What my previous post was getting at was having the small gear softened to increase its shear strength. I know it will decrease wear, but it should make it take more stress. Most of the gears I have seen that broke have most of the teeth on the big gear. Points at the input shaft gears as the weak link.


----------



## TBT-Syncro (Apr 28, 2001)

GinsterMan98 said:


> So after studying numerous broken gears on the this site it appears that the input shaft gear is the weak link. Has anyone tried to soften this gear to improve it's shock resistance? It is my understanding the aftermarket gears are not hardened to the same extent as OEM gears. Just a thought.


i've broken gears just from pure load, no shock.

iirc there were a couple of cars that were running stock gears with a pinion brace, and were holding 600+ HP.


----------



## GinsterMan98 (May 19, 2008)

TBT-Syncro said:


> i've broken gears just from pure load, no shock.
> 
> iirc there were a couple of cars that were running stock gears with a pinion brace, and were holding 600+ HP.

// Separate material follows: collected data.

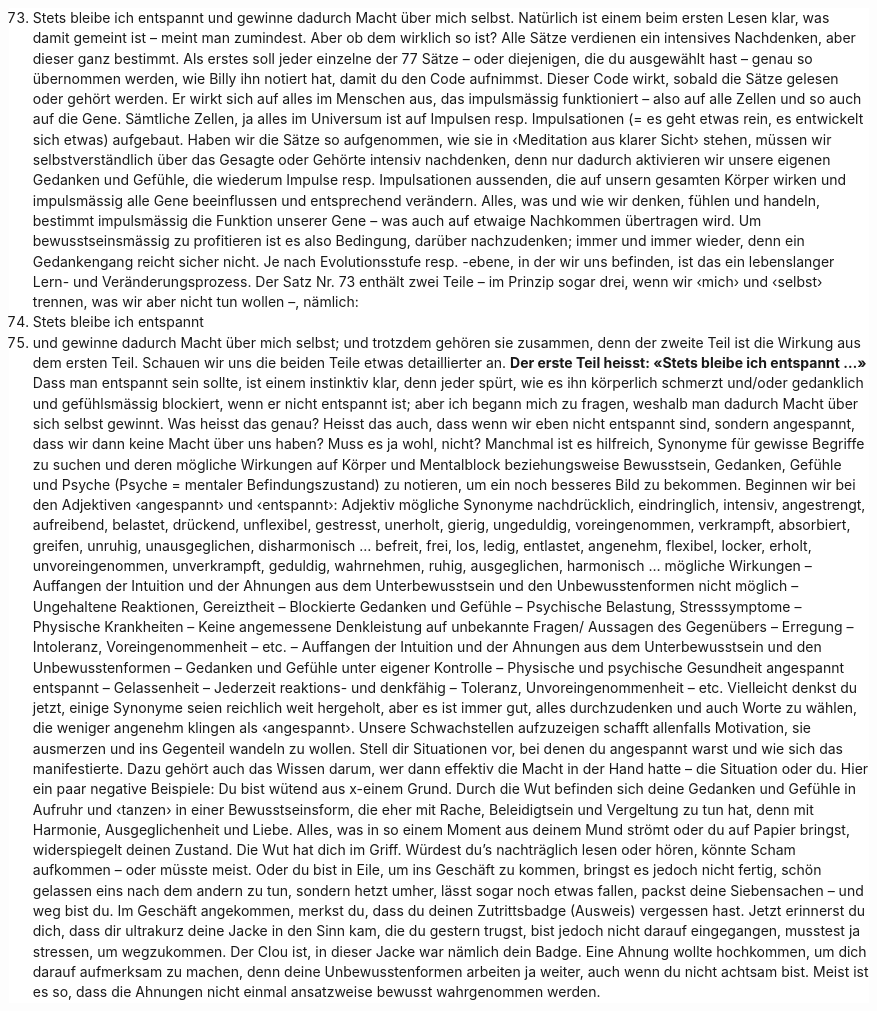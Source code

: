 73. Stets bleibe ich entspannt und gewinne dadurch Macht über mich selbst. Natürlich ist einem beim ersten Lesen klar, was damit gemeint ist – meint man zumindest. Aber ob dem wirklich so ist? Alle Sätze verdienen ein intensives Nachdenken, aber dieser ganz bestimmt. Als erstes soll jeder einzelne der 77 Sätze – oder diejenigen, die du ausgewählt hast – genau so übernommen werden, wie Billy ihn notiert hat, damit du den Code aufnimmst. Dieser Code wirkt, sobald die Sätze gelesen oder gehört werden. Er wirkt sich auf alles im Menschen aus, das impulsmässig funktioniert – also auf alle Zellen und so auch auf die Gene. Sämtliche Zellen, ja alles im Universum ist auf Impulsen resp. Impulsationen (= es geht etwas rein, es entwickelt sich etwas) aufgebaut. Haben wir die Sätze so aufgenommen, wie sie in ‹Meditation aus klarer Sicht› stehen, müssen wir selbstverständlich über das Gesagte oder Gehörte intensiv nachdenken, denn nur dadurch aktivieren wir unsere eigenen Gedanken und Gefühle, die wiederum Impulse resp. Impulsationen aussenden, die auf unsern gesamten Körper wirken und impulsmässig alle Gene beeinflussen und entsprechend verändern. Alles, was und wie wir denken, fühlen und handeln, bestimmt impulsmässig die Funktion unserer Gene – was auch auf etwaige Nachkommen übertragen wird. Um bewusstseinsmässig zu profitieren ist es also Bedingung, darüber nachzudenken; immer und immer wieder, denn ein Gedankengang reicht sicher nicht. Je nach Evolutionsstufe resp. -ebene, in der wir uns befinden, ist das ein lebenslanger Lern- und Veränderungsprozess. Der Satz Nr. 73 enthält zwei Teile – im Prinzip sogar drei, wenn wir ‹mich› und ‹selbst› trennen, was wir aber nicht tun wollen –, nämlich:
1. Stets bleibe ich entspannt
2. und gewinne dadurch Macht über mich selbst; und trotzdem gehören sie zusammen, denn der zweite Teil ist die Wirkung aus dem ersten Teil. Schauen wir uns die beiden Teile etwas detaillierter an.
**Der erste Teil heisst: «Stets bleibe ich entspannt …»**
Dass man entspannt sein sollte, ist einem instinktiv klar, denn jeder spürt, wie es ihn körperlich schmerzt und/oder gedanklich und gefühlsmässig blockiert, wenn er nicht entspannt ist; aber ich begann mich zu fragen, weshalb man dadurch Macht über sich selbst gewinnt. Was heisst das genau? Heisst das auch, dass wenn wir eben nicht entspannt sind, sondern angespannt, dass wir dann keine Macht über uns haben? Muss es ja wohl, nicht?
Manchmal ist es hilfreich, Synonyme für gewisse Begriffe zu suchen und deren mögliche Wirkungen auf Körper und Mentalblock beziehungsweise Bewusstsein, Gedanken, Gefühle und Psyche (Psyche = mentaler Befindungszustand) zu notieren, um ein noch besseres Bild zu bekommen. Beginnen wir bei den Adjektiven ‹angespannt› und ‹entspannt›: Adjektiv mögliche Synonyme nachdrücklich, eindringlich, intensiv, angestrengt, aufreibend, belastet, drückend, unflexibel, gestresst, unerholt, gierig, ungeduldig, voreingenommen, verkrampft, absorbiert, greifen, unruhig, unausgeglichen, disharmonisch … befreit, frei, los, ledig, entlastet, angenehm, flexibel, locker, erholt, unvoreingenommen, unverkrampft, geduldig, wahrnehmen, ruhig, ausgeglichen, harmonisch … mögliche Wirkungen – Auffangen der Intuition und der Ahnungen aus dem Unterbewusstsein und den Unbewusstenformen nicht möglich – Ungehaltene Reaktionen, Gereiztheit – Blockierte Gedanken und Gefühle – Psychische Belastung, Stresssymptome – Physische Krankheiten – Keine angemessene Denkleistung auf unbekannte Fragen/ Aussagen des Gegenübers – Erregung – Intoleranz, Voreingenommenheit – etc.
– Auffangen der Intuition und der Ahnungen aus dem Unterbewusstsein und den Unbewusstenformen – Gedanken und Gefühle unter eigener Kontrolle – Physische und psychische Gesundheit angespannt entspannt – Gelassenheit – Jederzeit reaktions- und denkfähig – Toleranz, Unvoreingenommenheit – etc.
Vielleicht denkst du jetzt, einige Synonyme seien reichlich weit hergeholt, aber es ist immer gut, alles durchzudenken und auch Worte zu wählen, die weniger angenehm klingen als ‹angespannt›. Unsere Schwachstellen aufzuzeigen schafft allenfalls Motivation, sie ausmerzen und ins Gegenteil wandeln zu wollen. Stell dir Situationen vor, bei denen du angespannt warst und wie sich das manifestierte. Dazu gehört auch das Wissen darum, wer dann effektiv die Macht in der Hand hatte – die Situation oder du.
Hier ein paar negative Beispiele: Du bist wütend aus x-einem Grund. Durch die Wut befinden sich deine Gedanken und Gefühle in Aufruhr und ‹tanzen› in einer Bewusstseinsform, die eher mit Rache, Beleidigtsein und Vergeltung zu tun hat, denn mit Harmonie, Ausgeglichenheit und Liebe. Alles, was in so einem Moment aus deinem Mund strömt oder du auf Papier bringst, widerspiegelt deinen Zustand. Die Wut hat dich im Griff. Würdest du’s nachträglich lesen oder hören, könnte Scham aufkommen – oder müsste meist.
Oder du bist in Eile, um ins Geschäft zu kommen, bringst es jedoch nicht fertig, schön gelassen eins nach dem andern zu tun, sondern hetzt umher, lässt sogar noch etwas fallen, packst deine Siebensachen – und weg bist du. Im Geschäft angekommen, merkst du, dass du deinen Zutrittsbadge (Ausweis) vergessen hast. Jetzt erinnerst du dich, dass dir ultrakurz deine Jacke in den Sinn kam, die du gestern trugst, bist jedoch nicht darauf eingegangen, musstest ja stressen, um wegzukommen. Der Clou ist, in dieser Jacke war nämlich dein Badge. Eine Ahnung wollte hochkommen, um dich darauf aufmerksam zu machen, denn deine Unbewusstenformen arbeiten ja weiter, auch wenn du nicht achtsam bist. Meist ist es so, dass die Ahnungen nicht einmal ansatzweise bewusst wahrgenommen werden.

I'll figure something out, thanks for the input. :beer: Weekend project is new tie rods, ball joints, dust boots and control arm bushings. Should be fun.


----------



## pimS (Jan 7, 2009)

i got a pinion brace, but that doesn't give me peace of mind
Going 02M does


----------



## codergfx (Jan 11, 2009)

pimS said:


> i got a pinion brace, but that doesn't give me peace of mind
> Going 02M does


02m handles more power?


----------



## pimS (Jan 7, 2009)

Without a doubt


----------



## codergfx (Jan 11, 2009)

pimS said:


> Without a doubt


Dayum gotta get me a swap then!


----------



## pimS (Jan 7, 2009)

Not that basic.

Check out Nater's How-To on a 02M swap


----------



## codergfx (Jan 11, 2009)

pimS said:


> Not that basic.
> 
> Check out Nater's How-To on a 02M swap


I realize that lol I'm sure if I can build a motor I can swap a tranny :thumbup:


----------



## TBT-Syncro (Apr 28, 2001)

codergfx said:


> I realize that lol I'm sure if I can build a motor I can swap a tranny :thumbup:


except one is just putting the parts together, and the other generally involves building and welding in custom mounts (unless you're swapping the 02m in to a mk4).

:beer:


----------



## GinsterMan98 (May 19, 2008)

Hardest part is the axles, right? I read Nater's write up and besides welding some mounts it doesn't look that bad. You should share when you get it started.:thumbup:


----------



## GinsterMan98 (May 19, 2008)

TBT-Syncro said:


> except one is just putting the parts together, and the other generally involves building and welding in custom mounts (unless you're swapping the 02m in to a mk4).
> 
> :beer:


Axles also have to be custom when going into a MK3, correct?


----------



## TBT-Syncro (Apr 28, 2001)

GinsterMan98 said:


> Axles also have to be custom when going into a MK3, correct?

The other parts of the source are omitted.